Task to carry out: Only one stretch of the records below should be repeated. It starts with the line containing "Thank you ..." and goes on through the line containing "the command file.", exactly as written.

[Stored data]
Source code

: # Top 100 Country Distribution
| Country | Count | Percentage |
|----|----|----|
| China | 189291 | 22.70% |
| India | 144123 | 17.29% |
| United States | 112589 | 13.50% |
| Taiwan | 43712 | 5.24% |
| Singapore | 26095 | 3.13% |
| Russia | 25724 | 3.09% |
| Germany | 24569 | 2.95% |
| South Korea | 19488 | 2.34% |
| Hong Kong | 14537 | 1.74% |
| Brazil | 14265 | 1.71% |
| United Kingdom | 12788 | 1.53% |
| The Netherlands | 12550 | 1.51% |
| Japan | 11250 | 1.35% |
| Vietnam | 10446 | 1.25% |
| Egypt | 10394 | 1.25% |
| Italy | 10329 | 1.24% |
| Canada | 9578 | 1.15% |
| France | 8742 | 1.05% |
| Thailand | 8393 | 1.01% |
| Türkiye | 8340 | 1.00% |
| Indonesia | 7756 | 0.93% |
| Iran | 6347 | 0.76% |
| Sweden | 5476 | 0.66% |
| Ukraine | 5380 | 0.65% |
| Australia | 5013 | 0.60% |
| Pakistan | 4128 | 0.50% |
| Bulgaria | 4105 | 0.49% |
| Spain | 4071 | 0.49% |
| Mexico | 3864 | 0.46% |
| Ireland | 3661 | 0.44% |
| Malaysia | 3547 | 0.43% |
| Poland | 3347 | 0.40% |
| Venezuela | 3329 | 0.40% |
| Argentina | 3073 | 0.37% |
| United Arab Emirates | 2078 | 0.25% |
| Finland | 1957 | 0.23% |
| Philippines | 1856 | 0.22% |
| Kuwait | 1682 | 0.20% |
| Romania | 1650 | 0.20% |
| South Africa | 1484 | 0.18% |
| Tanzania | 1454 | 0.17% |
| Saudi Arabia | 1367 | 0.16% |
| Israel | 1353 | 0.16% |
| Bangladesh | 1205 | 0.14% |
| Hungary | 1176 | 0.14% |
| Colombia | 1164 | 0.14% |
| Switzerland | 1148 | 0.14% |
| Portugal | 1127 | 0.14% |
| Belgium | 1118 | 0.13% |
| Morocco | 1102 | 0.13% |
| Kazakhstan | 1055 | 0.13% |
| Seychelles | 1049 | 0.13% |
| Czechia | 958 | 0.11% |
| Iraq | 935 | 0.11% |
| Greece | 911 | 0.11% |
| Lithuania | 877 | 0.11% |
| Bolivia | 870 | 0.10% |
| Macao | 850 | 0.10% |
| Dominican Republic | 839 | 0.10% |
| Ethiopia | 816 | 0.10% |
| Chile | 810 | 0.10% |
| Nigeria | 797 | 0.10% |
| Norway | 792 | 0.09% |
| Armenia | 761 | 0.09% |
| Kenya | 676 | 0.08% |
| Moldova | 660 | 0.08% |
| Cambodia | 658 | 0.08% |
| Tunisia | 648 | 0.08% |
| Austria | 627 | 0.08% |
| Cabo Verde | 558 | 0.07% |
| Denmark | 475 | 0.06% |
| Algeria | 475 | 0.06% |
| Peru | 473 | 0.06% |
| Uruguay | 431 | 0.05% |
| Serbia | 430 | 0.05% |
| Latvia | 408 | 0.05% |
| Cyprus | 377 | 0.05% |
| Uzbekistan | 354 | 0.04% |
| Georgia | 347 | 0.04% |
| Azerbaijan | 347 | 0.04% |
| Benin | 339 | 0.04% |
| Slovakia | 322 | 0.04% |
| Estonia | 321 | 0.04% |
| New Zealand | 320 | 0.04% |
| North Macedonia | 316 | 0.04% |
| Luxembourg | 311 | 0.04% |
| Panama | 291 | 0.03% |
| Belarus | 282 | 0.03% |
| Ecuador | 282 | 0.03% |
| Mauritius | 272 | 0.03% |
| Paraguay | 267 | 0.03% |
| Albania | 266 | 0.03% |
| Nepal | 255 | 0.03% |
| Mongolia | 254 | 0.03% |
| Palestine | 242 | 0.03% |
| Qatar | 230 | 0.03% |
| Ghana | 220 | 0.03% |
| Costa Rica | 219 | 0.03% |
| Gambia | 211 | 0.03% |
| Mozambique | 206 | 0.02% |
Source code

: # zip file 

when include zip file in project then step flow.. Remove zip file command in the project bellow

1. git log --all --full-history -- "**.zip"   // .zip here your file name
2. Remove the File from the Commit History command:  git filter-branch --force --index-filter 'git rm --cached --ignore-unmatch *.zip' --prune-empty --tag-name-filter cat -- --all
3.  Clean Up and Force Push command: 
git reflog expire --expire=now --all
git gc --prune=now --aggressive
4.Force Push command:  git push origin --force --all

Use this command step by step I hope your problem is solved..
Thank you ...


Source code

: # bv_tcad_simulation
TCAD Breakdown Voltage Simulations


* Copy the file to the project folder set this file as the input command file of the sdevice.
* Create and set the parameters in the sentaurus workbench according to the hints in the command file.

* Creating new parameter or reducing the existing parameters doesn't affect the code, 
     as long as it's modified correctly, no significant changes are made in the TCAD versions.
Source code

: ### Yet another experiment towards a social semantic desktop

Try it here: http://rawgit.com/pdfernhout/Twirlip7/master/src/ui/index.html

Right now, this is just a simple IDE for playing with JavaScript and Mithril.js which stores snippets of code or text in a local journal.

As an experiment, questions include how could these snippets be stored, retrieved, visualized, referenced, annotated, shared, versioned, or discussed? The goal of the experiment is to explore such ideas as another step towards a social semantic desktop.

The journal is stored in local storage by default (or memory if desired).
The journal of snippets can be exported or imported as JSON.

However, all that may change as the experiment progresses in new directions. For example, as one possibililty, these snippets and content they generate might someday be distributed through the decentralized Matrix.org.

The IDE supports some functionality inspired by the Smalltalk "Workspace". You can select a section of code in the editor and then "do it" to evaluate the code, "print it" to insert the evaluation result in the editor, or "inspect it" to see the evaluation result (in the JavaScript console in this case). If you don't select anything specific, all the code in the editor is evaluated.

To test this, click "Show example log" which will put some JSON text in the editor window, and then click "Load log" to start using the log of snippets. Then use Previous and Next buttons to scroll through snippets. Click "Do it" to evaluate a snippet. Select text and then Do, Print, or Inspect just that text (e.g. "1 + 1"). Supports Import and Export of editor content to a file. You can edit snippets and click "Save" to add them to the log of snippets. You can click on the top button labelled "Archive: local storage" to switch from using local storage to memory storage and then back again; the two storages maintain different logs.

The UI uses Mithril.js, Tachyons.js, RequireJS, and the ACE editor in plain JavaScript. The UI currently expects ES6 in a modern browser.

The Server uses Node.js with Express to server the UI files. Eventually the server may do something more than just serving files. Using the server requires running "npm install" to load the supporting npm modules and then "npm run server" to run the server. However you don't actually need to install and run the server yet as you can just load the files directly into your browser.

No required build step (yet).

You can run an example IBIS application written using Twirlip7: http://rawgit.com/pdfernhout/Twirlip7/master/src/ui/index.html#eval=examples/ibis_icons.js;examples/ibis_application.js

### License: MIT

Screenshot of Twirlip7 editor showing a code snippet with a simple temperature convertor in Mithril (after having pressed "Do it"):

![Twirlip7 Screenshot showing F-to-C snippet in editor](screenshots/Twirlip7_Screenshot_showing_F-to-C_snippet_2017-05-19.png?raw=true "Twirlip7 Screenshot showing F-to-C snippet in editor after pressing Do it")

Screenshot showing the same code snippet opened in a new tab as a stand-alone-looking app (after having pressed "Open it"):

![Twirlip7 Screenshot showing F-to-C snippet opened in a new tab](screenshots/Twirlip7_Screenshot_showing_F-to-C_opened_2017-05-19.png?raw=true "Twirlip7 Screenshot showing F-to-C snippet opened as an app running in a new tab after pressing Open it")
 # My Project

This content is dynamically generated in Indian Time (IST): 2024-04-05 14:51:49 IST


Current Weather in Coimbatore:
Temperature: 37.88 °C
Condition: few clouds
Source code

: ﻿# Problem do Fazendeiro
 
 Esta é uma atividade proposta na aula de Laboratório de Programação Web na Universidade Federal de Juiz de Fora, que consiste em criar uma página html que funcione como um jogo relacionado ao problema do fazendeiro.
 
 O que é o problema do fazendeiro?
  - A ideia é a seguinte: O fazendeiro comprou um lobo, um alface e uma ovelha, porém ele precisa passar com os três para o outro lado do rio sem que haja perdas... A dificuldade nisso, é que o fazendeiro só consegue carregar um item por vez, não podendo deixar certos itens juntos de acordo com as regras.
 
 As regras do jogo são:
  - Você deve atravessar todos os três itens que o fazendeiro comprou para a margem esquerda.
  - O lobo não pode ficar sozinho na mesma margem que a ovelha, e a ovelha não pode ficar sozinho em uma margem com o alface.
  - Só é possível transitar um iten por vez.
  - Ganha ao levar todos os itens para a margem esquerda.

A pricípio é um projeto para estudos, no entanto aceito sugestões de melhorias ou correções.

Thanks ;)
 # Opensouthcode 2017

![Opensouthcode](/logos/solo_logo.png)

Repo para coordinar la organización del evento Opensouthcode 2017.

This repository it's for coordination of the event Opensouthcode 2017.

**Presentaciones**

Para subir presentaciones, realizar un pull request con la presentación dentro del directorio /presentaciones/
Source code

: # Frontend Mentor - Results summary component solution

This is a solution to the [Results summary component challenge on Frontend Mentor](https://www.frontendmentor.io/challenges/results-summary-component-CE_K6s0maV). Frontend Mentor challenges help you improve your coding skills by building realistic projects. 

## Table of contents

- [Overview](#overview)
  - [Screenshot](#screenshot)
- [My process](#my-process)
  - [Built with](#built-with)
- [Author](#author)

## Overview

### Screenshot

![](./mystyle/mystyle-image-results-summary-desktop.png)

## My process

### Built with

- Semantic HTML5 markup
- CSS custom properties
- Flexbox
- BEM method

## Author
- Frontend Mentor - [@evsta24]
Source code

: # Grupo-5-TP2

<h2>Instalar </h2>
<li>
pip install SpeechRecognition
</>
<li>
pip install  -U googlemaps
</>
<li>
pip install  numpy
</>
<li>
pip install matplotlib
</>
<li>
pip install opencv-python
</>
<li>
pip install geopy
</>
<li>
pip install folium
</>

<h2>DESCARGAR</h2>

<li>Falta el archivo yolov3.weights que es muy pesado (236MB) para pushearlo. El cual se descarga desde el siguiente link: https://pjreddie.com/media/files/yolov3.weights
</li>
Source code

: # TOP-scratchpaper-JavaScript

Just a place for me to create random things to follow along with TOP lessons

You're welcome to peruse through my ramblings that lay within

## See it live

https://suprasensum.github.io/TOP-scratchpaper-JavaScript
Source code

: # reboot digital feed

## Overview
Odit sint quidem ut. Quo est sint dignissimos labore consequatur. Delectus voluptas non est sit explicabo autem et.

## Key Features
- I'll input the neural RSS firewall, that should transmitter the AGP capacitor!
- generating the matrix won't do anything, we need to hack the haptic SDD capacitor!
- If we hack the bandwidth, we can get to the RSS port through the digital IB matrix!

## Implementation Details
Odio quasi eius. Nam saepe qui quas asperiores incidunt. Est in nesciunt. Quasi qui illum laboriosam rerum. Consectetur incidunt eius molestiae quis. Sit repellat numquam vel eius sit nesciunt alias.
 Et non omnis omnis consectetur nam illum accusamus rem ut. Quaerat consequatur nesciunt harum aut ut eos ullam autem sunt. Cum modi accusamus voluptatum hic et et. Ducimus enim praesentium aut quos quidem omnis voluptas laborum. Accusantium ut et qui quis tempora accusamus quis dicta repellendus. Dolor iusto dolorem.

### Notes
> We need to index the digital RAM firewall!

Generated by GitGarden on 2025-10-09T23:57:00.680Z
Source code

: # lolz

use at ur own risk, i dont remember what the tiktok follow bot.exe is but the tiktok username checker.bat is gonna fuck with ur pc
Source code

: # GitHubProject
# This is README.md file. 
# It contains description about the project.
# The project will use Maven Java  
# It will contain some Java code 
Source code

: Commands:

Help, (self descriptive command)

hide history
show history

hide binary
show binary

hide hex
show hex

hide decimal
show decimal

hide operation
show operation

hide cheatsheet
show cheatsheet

Worked solution:
Thank you ...


Source code

: # bv_tcad_simulation
TCAD Breakdown Voltage Simulations


* Copy the file to the project folder set this file as the input command file of the sdevice.
* Create and set the parameters in the sentaurus workbench according to the hints in the command file.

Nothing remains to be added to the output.